Dataset entries
%%

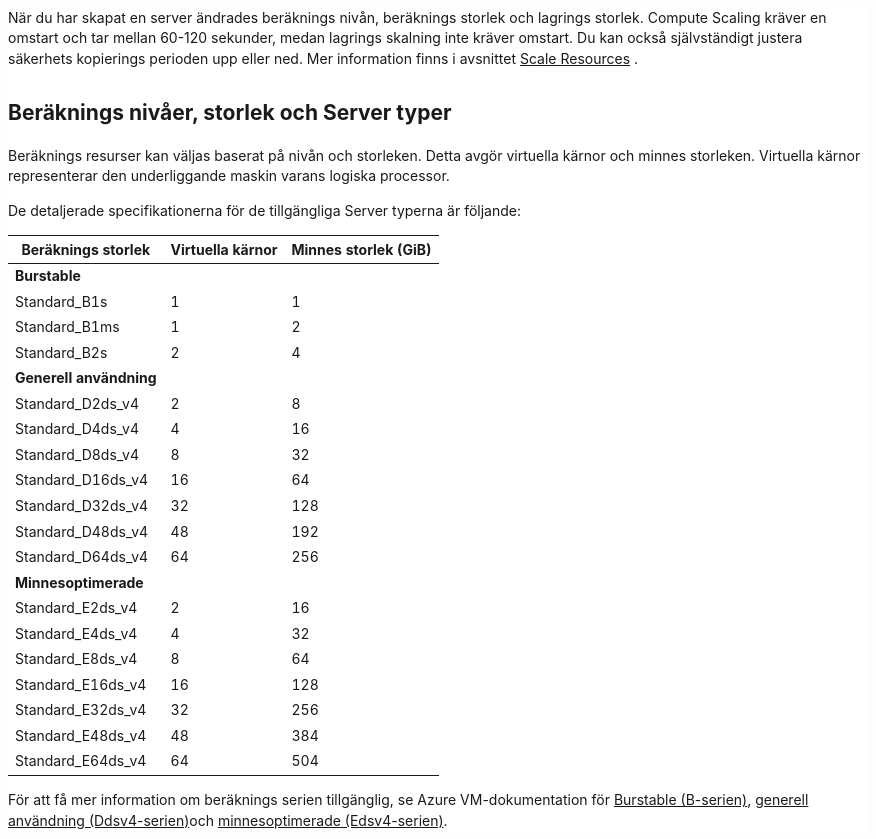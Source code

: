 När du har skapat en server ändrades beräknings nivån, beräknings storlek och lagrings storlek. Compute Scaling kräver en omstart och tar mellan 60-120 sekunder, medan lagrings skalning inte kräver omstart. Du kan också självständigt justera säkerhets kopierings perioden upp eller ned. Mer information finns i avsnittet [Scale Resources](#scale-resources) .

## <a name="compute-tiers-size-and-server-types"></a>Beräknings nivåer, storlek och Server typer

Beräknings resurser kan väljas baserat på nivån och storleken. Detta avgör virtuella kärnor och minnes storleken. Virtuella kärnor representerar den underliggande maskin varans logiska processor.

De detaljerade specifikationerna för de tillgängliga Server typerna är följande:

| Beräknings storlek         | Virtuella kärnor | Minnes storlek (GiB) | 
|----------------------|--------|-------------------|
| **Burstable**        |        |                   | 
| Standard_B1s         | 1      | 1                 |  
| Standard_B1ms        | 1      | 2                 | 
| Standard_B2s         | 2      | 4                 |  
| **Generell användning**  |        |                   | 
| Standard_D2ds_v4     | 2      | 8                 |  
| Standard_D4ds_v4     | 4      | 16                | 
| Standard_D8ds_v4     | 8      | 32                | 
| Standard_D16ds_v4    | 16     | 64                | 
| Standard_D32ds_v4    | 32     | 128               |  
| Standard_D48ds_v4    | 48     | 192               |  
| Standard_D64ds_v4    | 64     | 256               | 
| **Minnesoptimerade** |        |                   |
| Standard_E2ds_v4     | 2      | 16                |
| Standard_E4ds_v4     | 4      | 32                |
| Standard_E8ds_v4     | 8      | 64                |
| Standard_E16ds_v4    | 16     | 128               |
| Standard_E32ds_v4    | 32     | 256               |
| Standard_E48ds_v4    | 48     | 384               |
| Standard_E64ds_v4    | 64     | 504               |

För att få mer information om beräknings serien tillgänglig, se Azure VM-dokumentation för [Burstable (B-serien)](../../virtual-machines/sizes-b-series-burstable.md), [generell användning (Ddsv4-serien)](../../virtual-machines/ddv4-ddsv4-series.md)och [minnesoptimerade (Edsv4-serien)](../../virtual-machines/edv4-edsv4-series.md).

%%
%%

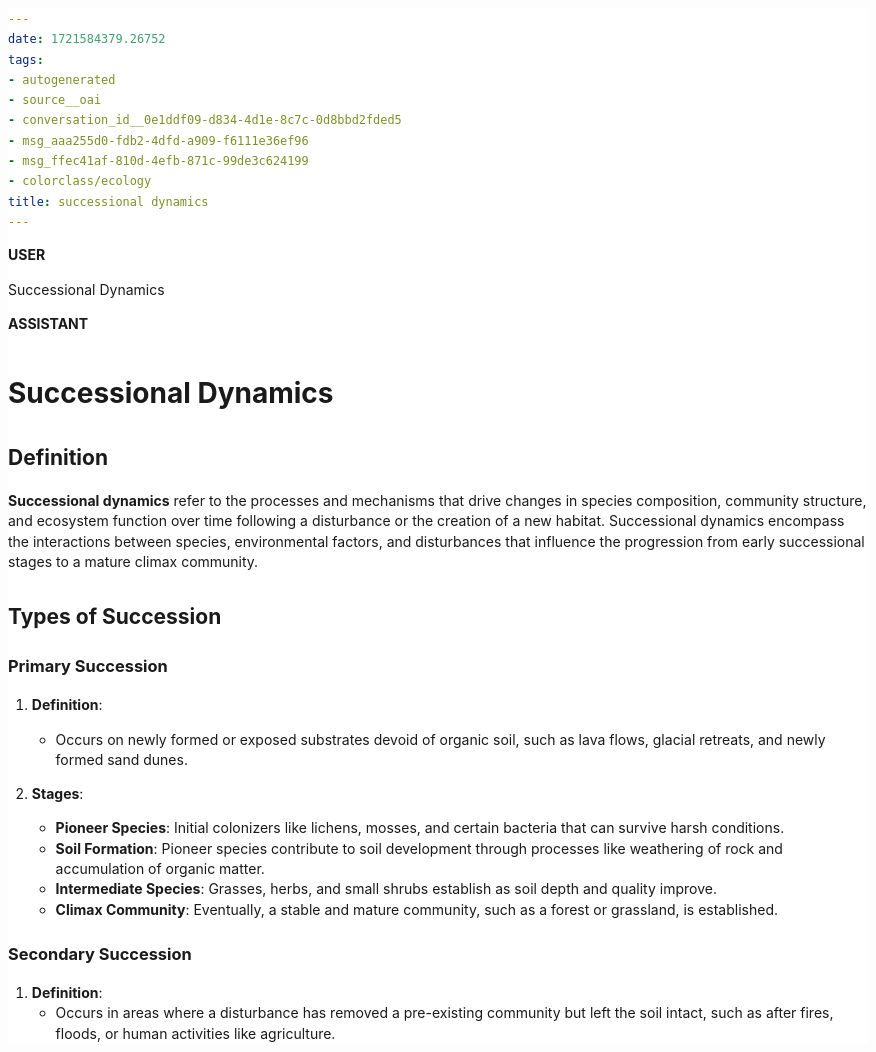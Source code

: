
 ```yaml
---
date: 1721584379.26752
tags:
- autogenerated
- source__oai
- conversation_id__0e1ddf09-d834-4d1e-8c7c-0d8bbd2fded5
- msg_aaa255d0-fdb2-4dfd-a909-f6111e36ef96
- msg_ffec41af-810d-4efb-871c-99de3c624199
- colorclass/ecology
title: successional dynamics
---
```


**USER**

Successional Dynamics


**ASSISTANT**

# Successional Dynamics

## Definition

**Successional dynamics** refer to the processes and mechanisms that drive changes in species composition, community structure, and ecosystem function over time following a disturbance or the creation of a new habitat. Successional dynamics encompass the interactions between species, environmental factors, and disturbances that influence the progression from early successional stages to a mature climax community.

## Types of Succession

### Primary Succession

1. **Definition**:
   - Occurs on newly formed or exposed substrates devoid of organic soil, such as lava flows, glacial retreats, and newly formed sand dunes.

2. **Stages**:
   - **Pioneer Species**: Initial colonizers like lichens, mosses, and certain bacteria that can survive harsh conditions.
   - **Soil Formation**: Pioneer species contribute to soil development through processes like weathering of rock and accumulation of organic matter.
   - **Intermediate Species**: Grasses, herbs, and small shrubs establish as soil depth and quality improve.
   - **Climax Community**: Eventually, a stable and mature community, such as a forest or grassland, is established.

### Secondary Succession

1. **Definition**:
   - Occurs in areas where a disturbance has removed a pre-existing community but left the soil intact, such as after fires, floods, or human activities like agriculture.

%%
%%

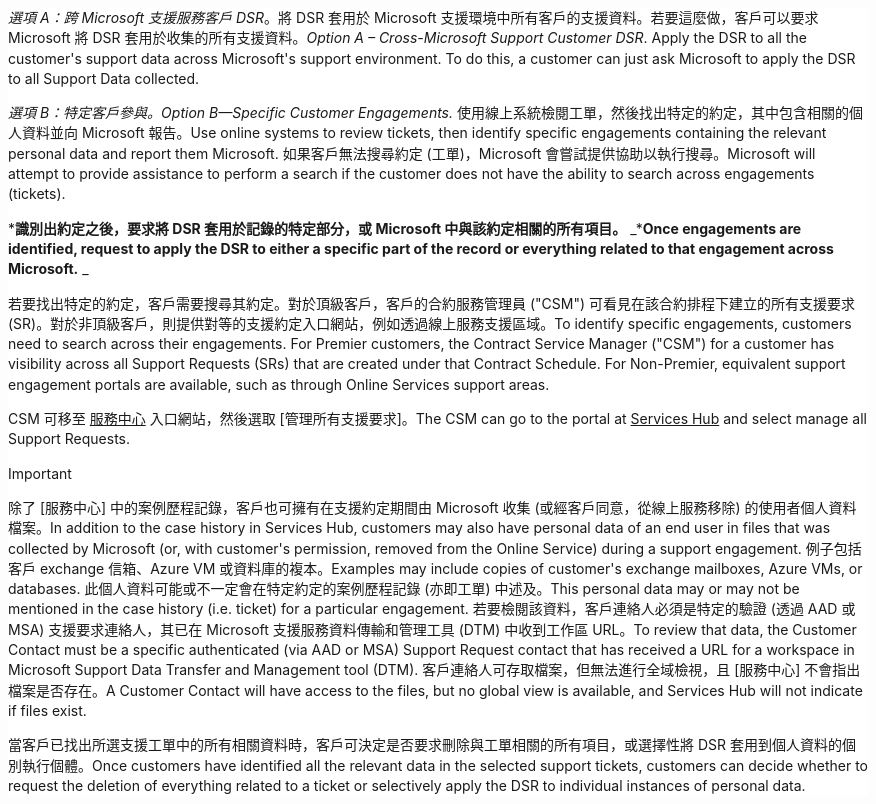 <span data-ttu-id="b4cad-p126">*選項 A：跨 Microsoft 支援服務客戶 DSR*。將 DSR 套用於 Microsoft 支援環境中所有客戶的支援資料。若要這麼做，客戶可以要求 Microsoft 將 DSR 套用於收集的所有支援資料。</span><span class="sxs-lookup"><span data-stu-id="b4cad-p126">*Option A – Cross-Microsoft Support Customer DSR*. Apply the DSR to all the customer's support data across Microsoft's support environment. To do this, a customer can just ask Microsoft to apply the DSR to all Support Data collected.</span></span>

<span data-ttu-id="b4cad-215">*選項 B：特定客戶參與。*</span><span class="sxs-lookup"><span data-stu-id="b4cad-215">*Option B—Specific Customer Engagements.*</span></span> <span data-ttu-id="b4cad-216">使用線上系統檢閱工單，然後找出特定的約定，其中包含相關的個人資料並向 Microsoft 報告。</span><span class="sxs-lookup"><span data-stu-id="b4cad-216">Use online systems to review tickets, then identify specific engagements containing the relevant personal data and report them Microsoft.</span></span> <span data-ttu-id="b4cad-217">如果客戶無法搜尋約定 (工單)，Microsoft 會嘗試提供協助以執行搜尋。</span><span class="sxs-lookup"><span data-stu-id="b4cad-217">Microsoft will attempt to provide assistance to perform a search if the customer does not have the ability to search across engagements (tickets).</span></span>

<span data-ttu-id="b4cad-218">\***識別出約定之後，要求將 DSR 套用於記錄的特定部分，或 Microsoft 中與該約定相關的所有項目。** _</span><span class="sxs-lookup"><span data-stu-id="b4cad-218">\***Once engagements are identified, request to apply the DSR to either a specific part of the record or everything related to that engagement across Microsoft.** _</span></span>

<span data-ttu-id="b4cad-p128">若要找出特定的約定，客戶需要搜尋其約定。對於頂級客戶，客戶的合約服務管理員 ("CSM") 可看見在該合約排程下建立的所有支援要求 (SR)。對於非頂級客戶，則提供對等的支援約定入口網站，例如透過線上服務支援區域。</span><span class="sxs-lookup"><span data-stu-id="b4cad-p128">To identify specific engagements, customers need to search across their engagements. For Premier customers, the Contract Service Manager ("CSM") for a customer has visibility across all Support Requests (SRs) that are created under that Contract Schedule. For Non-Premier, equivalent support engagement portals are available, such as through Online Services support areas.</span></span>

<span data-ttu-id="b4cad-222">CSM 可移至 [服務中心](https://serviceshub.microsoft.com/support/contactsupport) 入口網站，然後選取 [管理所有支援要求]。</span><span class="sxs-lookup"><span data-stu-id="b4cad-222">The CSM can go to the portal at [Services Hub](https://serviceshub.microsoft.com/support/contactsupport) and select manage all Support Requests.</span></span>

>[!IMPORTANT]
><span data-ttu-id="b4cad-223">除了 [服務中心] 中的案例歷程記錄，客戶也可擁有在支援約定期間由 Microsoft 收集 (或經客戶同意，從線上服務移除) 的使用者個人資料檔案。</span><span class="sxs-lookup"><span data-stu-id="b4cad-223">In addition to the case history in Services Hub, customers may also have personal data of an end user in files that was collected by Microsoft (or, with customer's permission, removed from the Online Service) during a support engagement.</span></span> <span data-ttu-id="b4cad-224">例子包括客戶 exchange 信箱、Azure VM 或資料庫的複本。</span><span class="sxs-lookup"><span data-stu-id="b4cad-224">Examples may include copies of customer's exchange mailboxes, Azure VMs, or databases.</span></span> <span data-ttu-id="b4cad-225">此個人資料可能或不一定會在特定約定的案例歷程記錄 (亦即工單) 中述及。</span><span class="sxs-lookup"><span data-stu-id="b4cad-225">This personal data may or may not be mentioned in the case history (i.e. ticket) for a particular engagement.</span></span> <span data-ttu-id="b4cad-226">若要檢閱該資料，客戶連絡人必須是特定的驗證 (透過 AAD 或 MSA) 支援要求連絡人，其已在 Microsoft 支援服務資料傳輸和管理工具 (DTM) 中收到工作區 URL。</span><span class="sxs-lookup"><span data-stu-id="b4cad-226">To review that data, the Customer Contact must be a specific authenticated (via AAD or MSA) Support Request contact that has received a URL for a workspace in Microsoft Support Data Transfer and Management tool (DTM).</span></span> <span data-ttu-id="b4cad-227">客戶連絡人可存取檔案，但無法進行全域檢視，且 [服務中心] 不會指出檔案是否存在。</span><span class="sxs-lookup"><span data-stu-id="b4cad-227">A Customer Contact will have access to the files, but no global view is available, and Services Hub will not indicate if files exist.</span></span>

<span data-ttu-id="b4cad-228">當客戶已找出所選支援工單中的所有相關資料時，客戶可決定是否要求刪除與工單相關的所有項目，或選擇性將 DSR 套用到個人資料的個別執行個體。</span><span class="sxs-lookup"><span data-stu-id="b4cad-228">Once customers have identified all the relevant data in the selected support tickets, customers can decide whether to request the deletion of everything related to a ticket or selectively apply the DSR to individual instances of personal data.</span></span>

%%

§ Your assignment: Please state how many lines in the records contain the word "areas", and give only that number.

§ Answer area: 2